TO DO.
Look through the records below, and whenever a line contains "this", copy it.

_ _ _ _ _

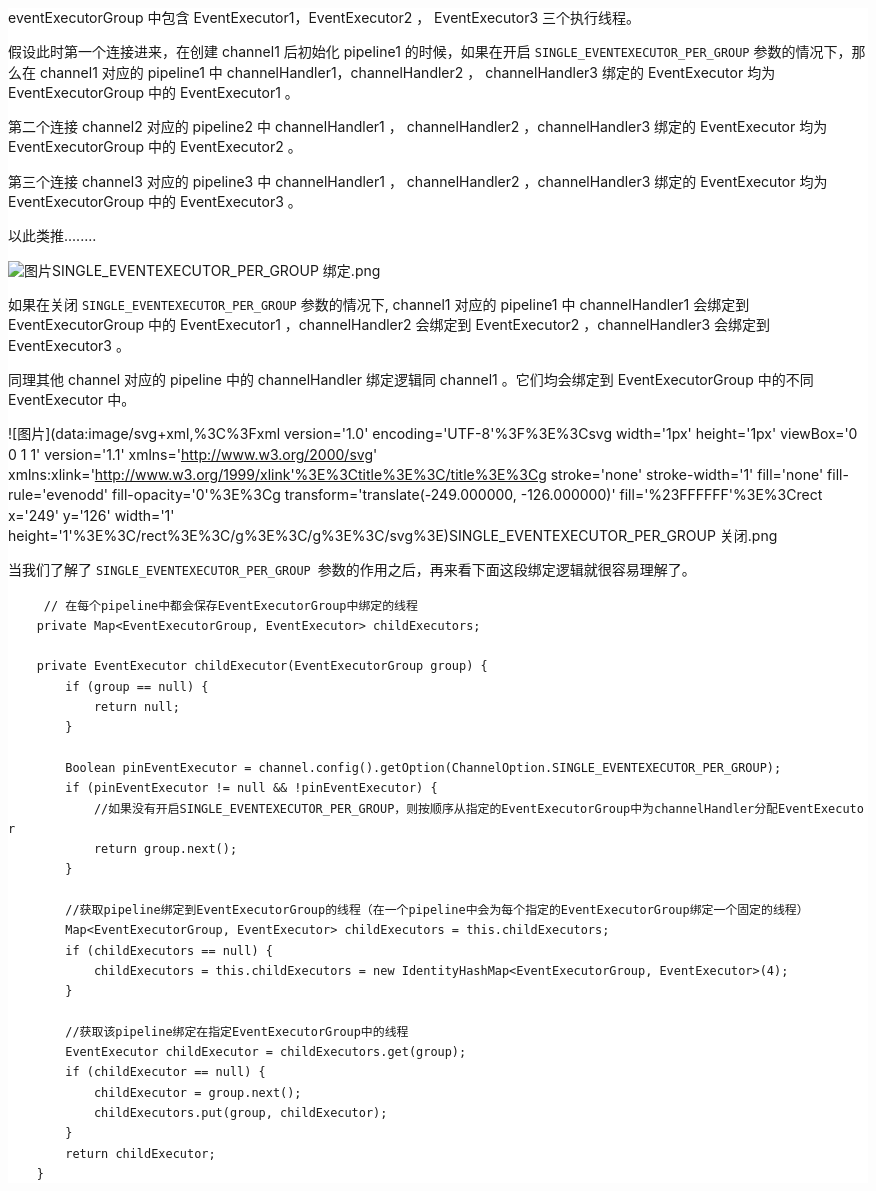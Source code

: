 eventExecutorGroup 中包含 EventExecutor1，EventExecutor2 ， EventExecutor3 三个执行线程。

假设此时第一个连接进来，在创建 channel1 后初始化 pipeline1 的时候，如果在开启 `SINGLE_EVENTEXECUTOR_PER_GROUP` 参数的情况下，那么在 channel1 对应的 pipeline1 中 channelHandler1，channelHandler2 ， channelHandler3 绑定的 EventExecutor 均为 EventExecutorGroup 中的 EventExecutor1 。

第二个连接 channel2 对应的 pipeline2 中 channelHandler1 ， channelHandler2 ，channelHandler3 绑定的 EventExecutor 均为 EventExecutorGroup 中的 EventExecutor2 。

第三个连接 channel3 对应的 pipeline3 中 channelHandler1 ， channelHandler2 ，channelHandler3 绑定的 EventExecutor 均为 EventExecutorGroup 中的 EventExecutor3 。

以此类推........

![图片](https://echo798.oss-cn-shenzhen.aliyuncs.com/img/202409191115389.webp)SINGLE_EVENTEXECUTOR_PER_GROUP 绑定.png

如果在关闭 `SINGLE_EVENTEXECUTOR_PER_GROUP` 参数的情况下, channel1 对应的 pipeline1 中 channelHandler1 会绑定到 EventExecutorGroup 中的 EventExecutor1 ，channelHandler2 会绑定到 EventExecutor2 ，channelHandler3 会绑定到 EventExecutor3 。

同理其他 channel 对应的 pipeline 中的 channelHandler 绑定逻辑同 channel1 。它们均会绑定到 EventExecutorGroup 中的不同 EventExecutor 中。

![图片](data:image/svg+xml,%3C%3Fxml version='1.0' encoding='UTF-8'%3F%3E%3Csvg width='1px' height='1px' viewBox='0 0 1 1' version='1.1' xmlns='http://www.w3.org/2000/svg' xmlns:xlink='http://www.w3.org/1999/xlink'%3E%3Ctitle%3E%3C/title%3E%3Cg stroke='none' stroke-width='1' fill='none' fill-rule='evenodd' fill-opacity='0'%3E%3Cg transform='translate(-249.000000, -126.000000)' fill='%23FFFFFF'%3E%3Crect x='249' y='126' width='1' height='1'%3E%3C/rect%3E%3C/g%3E%3C/g%3E%3C/svg%3E)SINGLE_EVENTEXECUTOR_PER_GROUP 关闭.png

当我们了解了 `SINGLE_EVENTEXECUTOR_PER_GROUP `参数的作用之后，再来看下面这段绑定逻辑就很容易理解了。

```
     // 在每个pipeline中都会保存EventExecutorGroup中绑定的线程
    private Map<EventExecutorGroup, EventExecutor> childExecutors;

    private EventExecutor childExecutor(EventExecutorGroup group) {
        if (group == null) {
            return null;
        }

        Boolean pinEventExecutor = channel.config().getOption(ChannelOption.SINGLE_EVENTEXECUTOR_PER_GROUP);
        if (pinEventExecutor != null && !pinEventExecutor) {
            //如果没有开启SINGLE_EVENTEXECUTOR_PER_GROUP，则按顺序从指定的EventExecutorGroup中为channelHandler分配EventExecutor
            return group.next();
        }

        //获取pipeline绑定到EventExecutorGroup的线程（在一个pipeline中会为每个指定的EventExecutorGroup绑定一个固定的线程）
        Map<EventExecutorGroup, EventExecutor> childExecutors = this.childExecutors;
        if (childExecutors == null) {
            childExecutors = this.childExecutors = new IdentityHashMap<EventExecutorGroup, EventExecutor>(4);
        }

        //获取该pipeline绑定在指定EventExecutorGroup中的线程
        EventExecutor childExecutor = childExecutors.get(group);
        if (childExecutor == null) {
            childExecutor = group.next();
            childExecutors.put(group, childExecutor);
        }
        return childExecutor;
    }
```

_ _ _ _ _

ANSWER BELOW.
        Map<EventExecutorGroup, EventExecutor> childExecutors = this.childExecutors;
            childExecutors = this.childExecutors = new IdentityHashMap<EventExecutorGroup, EventExecutor>(4);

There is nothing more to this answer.